Kovuşturma evresi, iddianamenin kabulüyle başlayıp hükmün kesinleşmesi sonrası infaz evresinin başlangıcına kadar işleyen süreçtir.
İddianamenin kabulü sonrası mahkeme duruşma gününü belirler ve duruşmaya gelmesi gereken kişileri çağırır. Duruşmalar kural olarak herkese açıktır. Ancak kanunda sayılan bazı hallerde duruşmalar hakkında mahkeme duruşmaların kapalı olmasına karar verebilir. (CMK m.182) Duruşma sanığın kimlik tespitiyle başlar ve tanıklar dışarı çıkarılır. Daha sonra mahkeme başkanı tarafından iddianame veya iddianame yerine geçen belgede yer alan suçlamanın dayanağını oluşturan eylemler ve deliller ile suçlamanın hukuki nitelendirmesi anlatılır. Hukuki nitelendirmenin anlatılması sonrası sanığa sorgudan önce bir avukatın hukuki yardımından yararlanabileceği ve kovuşturma aşamasında delil gösterme ve bu ve bu delillerin toplanmasını isteme hakkının olduğu anlatılır. Suçlamanın hukuki nitelendirilmesinin ardından sanığın açıklama yapmaya hazır olduğunu bildirmesiyle sorgu işlemi başlar. Mahkeme başkanı tarafından sorguya çekilen sanığa olayla ilgili sorular sorulurken aynı zamanda hakim delillerin ikame edilmesini sağlar. Uygulamada sanıklar olayla ilgisi olmayan ve yargılamaya hiçbir etkisi olmayan beyanlarda bulunmaktadır. Bu durum yargılamaların uzun sürmesine ve konunun dağılmasına neden olmaktadır.

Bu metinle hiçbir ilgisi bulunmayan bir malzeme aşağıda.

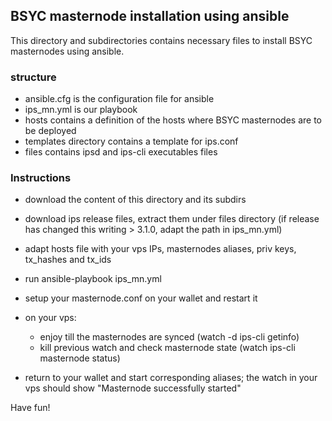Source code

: ## BSYC masternode installation using ansible

This directory and subdirectories contains necessary files to install BSYC masternodes using ansible.


### structure

* ansible.cfg is the configuration file for ansible
* ips_mn.yml is our playbook
* hosts contains a definition of the hosts where BSYC masternodes are to be deployed
* templates directory contains a template for ips.conf
* files contains ipsd and ips-cli executables files

### Instructions

* download the content of this directory and its subdirs
* download ips release files, extract them under files directory (if release has changed this writing > 3.1.0, adapt the path in ips_mn.yml)
* adapt hosts file with your vps IPs, masternodes aliases, priv keys, tx_hashes and tx_ids
* run ansible-playbook ips_mn.yml
* setup your masternode.conf on your wallet and restart it

* on your vps:
  * enjoy till the masternodes are synced (watch -d ips-cli getinfo)
  * kill previous watch and check masternode state (watch ips-cli masternode status)
  
* return to your wallet and start corresponding aliases; the watch in your vps should show "Masternode successfully started"

Have fun!
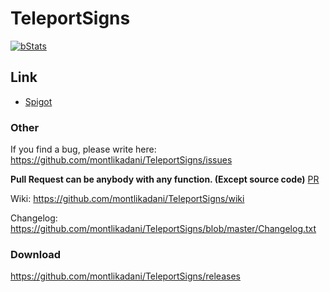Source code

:# TeleportSigns

[![bStats](https://img.shields.io/badge/bStats-1.1-brightgreen.svg)](https://bstats.org/plugin/bukkit/TeleportSigns)

## Link
* [Spigot](https://www.spigotmc.org/resources/teleport-signs.37446/)

### Other
If you find a bug, please write here: https://github.com/montlikadani/TeleportSigns/issues

__Pull Request can be anybody with any function. (Except source code)__ [PR](https://github.com/montlikadani/TeleportSigns/pulls)

Wiki: https://github.com/montlikadani/TeleportSigns/wiki

Changelog: https://github.com/montlikadani/TeleportSigns/blob/master/Changelog.txt

### Download
https://github.com/montlikadani/TeleportSigns/releases
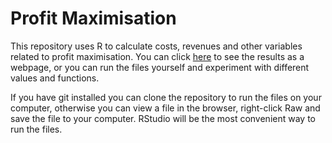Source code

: # Profit Maximisation
This repository uses R to calculate costs, revenues and other variables related to profit maximisation. You can click [here](https://cdn.rawgit.com/mcallaghan/econ_101/v0001/profit_max.html) to see the results as a webpage, or you can run the files yourself and experiment with different values and functions.

If you have git installed you can clone the repository to run the files on your computer, otherwise you can view a file in the browser, right-click Raw and save the file to your computer. RStudio will be the most convenient way to run the files.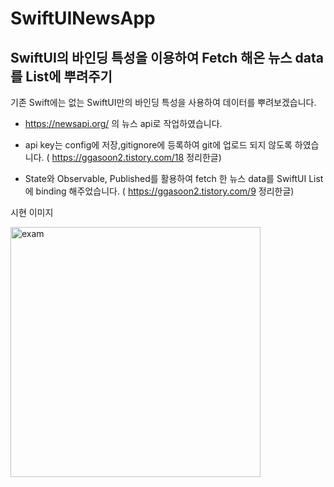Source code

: # SwiftUINewsApp

## SwiftUI의 바인딩 특성을 이용하여 Fetch 해온 뉴스 data를 List에 뿌려주기

기존 Swift에는 없는 SwiftUI만의 바인딩 특성을 사용하여 데이터를 뿌려보겠습니다.

- https://newsapi.org/ 의 뉴스 api로 작업하였습니다.

- api key는 config에 저장,gitignore에 등록하여 git에 업로드 되지 않도록 하였습니다. ( https://ggasoon2.tistory.com/18 정리한글)

- State와 Observable, Published를 활용하여 fetch 한 뉴스 data를 SwiftUI List에 binding 해주었습니다. ( https://ggasoon2.tistory.com/9 정리한글)

시현 이미지  

<img width="400" alt="exam" src="https://user-images.githubusercontent.com/37135479/139591528-a189d6e2-6c84-4243-849c-d94c34732626.png">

Sanığın sorgusundan sonra yargılama kapsamında delillerin ortaya konulması aşamasına geçilir. Kanuna aykırı olarak elde edilen deliller, olayı ispatlamayan ve karara etki etmeyen deliller ve davayı uzatma maksadıyla ileri sürülen deliller mahkeme tarafından reddedilir.
Delillerin ortaya konmasından sonra dinleme ve okuma sonrası diyeceğin sorulması aşamasına geçilir Bu aşamada suç ortağının, tanığın veya bilirkişinin dinlenmesinden ve herhangi bir belgenin okunmasından sonra bunlara karşı bir diyecekleri olup olmadığı katılana veya vekiline, Cumhuriyet savcısına, sanığa ve müdafiine sorulur.(CMK m. 215) Delillerin tartışılması sonrası mahkeme başkanı olayı, huzuruna getirilmiş olan deliller ve sorgu işlemiyle konu hakkında bir kanaate varmaya çalışır. Hâkim, kararını ancak duruşmaya getirilmiş ve huzurunda tartışılmış delillere dayandırabilir. Bu deliller hâkimin vicdanî kanaatiyle serbestçe takdir edilir. (CMK m.217) Karar duruşmasında sanığa göre solda bulunan cumhuriyet savcısından esas hakkında mütalaası istenir. Cumhuriyet savcısı sanığın cezalandırılmasını talep edebileceği gibi sanığın beraatini veya sanığın cezalandırılmasına yer olmadığı yönünde kamu adına talepte bulunabilir. Katılan veya vekili, sanık müdafiinin beyan ve savunmalarında sonra karardan önce son söz hazır bulunan sanığa aittir. Mahkeme başkanı tarafından karar açıklanır ve duruşma biter ancak kovuşturma henüz bitmemiştir. Kovuşturmanın bitmesi için hükmün kesinleşmesi gerekmektedir. Hükmün kesinleşmesiyle birlikte kovuşturma evresi sona ererken kararın bir yaptırım içermesi halinde infaz aşamasına geçilir.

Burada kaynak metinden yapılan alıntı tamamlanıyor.